### TASK OBJECTIVE
Which of the lines in the listing that follows hold "addition"? Pull each one out.

### GIVEN DATA

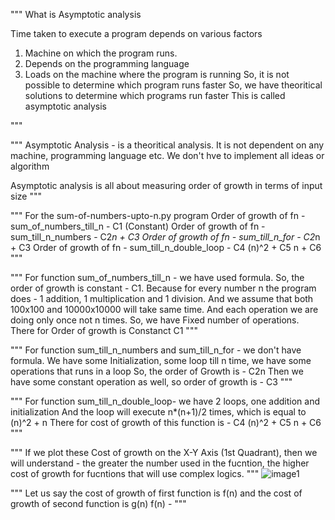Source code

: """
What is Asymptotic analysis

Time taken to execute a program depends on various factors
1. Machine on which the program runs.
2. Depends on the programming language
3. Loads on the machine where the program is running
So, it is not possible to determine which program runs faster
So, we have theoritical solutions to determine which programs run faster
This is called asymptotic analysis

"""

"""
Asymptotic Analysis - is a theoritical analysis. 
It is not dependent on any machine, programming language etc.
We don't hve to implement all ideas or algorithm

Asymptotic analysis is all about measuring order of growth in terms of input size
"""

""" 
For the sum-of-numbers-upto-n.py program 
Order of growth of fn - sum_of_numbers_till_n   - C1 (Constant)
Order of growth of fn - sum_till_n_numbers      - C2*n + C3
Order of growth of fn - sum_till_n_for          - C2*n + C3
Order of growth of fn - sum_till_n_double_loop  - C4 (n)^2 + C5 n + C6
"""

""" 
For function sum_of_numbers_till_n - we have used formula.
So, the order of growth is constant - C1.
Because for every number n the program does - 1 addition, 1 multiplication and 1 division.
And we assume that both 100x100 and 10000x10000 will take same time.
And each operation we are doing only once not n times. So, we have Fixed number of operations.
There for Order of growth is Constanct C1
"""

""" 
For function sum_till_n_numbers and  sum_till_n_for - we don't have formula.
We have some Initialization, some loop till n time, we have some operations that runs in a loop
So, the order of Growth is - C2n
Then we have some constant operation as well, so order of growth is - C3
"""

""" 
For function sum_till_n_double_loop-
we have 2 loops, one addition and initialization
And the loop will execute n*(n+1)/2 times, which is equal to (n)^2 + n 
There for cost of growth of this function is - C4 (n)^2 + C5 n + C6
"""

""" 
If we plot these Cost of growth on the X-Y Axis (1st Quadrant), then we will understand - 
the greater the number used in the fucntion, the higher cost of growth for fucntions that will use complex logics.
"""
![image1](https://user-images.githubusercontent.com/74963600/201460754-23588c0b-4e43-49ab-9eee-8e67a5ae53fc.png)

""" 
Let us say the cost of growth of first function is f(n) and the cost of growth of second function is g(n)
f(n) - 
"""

### EXERCISE ANSWER
Because for every number n the program does - 1 addition, 1 multiplication and 1 division.
we have 2 loops, one addition and initialization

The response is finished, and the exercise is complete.